The recirculation factor through branch line 8 for the held-up mass was in the order of a tenfold of the discharge capacity of pump 18".

Incidentally, measurements showed that under otherwise identical conditions, dissipation elements 11 having a straight rear edge 16 (i.e. without any break spikes 17) brought about as little as 1/5 of the energy reaction as compared with brackets 12' according to FIG. 3.

Claims

What is claimed is:

1. In a process for sterilizing a cocoa paste, initially forming the paste into a thin layer, continuously deacidifying said thin-layered paste, partially dehumidifying and degassing said thin-layered paste at a temperature less than 100° C. and, after a hold-up stage during which the paste is subjected to sterilization heat, continuously subjecting said paste in a thin layer to residual demoisturizing, and residual degassing and then discharging said paste for further processing at a rate corresponding to a feed rate at which said paste is initially formed into said thin layer, the improvement comprising, during the hold-up stage, continuously conveying the paste onward, holding up said paste, generating heat in the held-up paste by mechanical mixing to develop a sterilization temperature, maintaining said heat at a mean value by application of external heat, continuously removing a portion of said held-up paste, cooling said removed paste to a temperature below 100° C., with recondensing of a vapor phase, and continuing the treatment of the remaining portion of said held-up paste retained in the hold-up stage.

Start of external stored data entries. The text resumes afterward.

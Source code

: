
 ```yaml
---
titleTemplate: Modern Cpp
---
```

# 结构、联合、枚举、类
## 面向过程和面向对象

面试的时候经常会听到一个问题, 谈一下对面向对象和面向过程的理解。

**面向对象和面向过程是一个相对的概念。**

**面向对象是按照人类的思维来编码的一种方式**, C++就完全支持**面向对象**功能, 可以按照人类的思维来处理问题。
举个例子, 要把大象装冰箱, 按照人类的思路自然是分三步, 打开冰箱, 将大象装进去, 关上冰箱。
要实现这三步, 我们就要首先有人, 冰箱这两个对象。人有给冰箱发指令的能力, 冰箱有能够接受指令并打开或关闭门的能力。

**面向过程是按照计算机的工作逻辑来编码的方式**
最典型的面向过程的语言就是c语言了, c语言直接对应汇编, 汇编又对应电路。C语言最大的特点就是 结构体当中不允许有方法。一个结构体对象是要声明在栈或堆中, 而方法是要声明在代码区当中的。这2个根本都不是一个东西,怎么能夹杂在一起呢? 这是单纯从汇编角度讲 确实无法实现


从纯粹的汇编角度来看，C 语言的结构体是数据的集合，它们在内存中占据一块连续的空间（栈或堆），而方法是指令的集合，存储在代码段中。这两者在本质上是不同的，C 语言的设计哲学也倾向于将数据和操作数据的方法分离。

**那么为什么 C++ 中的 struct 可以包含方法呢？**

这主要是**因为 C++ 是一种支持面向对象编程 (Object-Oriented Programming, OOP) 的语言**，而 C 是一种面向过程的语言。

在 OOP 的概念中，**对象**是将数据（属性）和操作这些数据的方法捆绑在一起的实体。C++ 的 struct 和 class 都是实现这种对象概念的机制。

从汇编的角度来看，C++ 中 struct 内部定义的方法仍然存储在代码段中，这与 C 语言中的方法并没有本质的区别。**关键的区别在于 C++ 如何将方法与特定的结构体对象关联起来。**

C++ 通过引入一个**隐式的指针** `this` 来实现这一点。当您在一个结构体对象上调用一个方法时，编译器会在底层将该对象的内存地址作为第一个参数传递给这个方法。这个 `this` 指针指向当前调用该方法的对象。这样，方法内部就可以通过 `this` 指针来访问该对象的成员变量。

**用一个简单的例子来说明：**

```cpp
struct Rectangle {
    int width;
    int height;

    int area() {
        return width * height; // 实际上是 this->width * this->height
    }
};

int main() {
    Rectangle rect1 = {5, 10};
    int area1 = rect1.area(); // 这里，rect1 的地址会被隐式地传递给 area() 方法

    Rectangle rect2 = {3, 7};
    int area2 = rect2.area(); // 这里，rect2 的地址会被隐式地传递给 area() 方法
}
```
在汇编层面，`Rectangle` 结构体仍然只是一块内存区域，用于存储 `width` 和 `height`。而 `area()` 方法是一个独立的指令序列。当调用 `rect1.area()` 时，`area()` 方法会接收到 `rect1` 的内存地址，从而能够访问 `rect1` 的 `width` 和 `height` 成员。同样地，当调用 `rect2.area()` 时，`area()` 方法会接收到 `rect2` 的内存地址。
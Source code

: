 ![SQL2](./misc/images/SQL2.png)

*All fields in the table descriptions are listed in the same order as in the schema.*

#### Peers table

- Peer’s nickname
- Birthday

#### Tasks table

2. The process according to claim 1, wherein, immediately prior to or after the discharge of the paste from the held-up paste, a portion of the paste leaving said held-up paste is branched off and recycled into the held-up paste.

3. The process according to claim 1, wherein a predetermined amount of water is added to the continuously conveyed paste at least prior to said hold-up stage.

4. The process according to claim 2, wherein a predetermined amount of water is added to the continuously conveyed paste at least prior to said hold-up stage.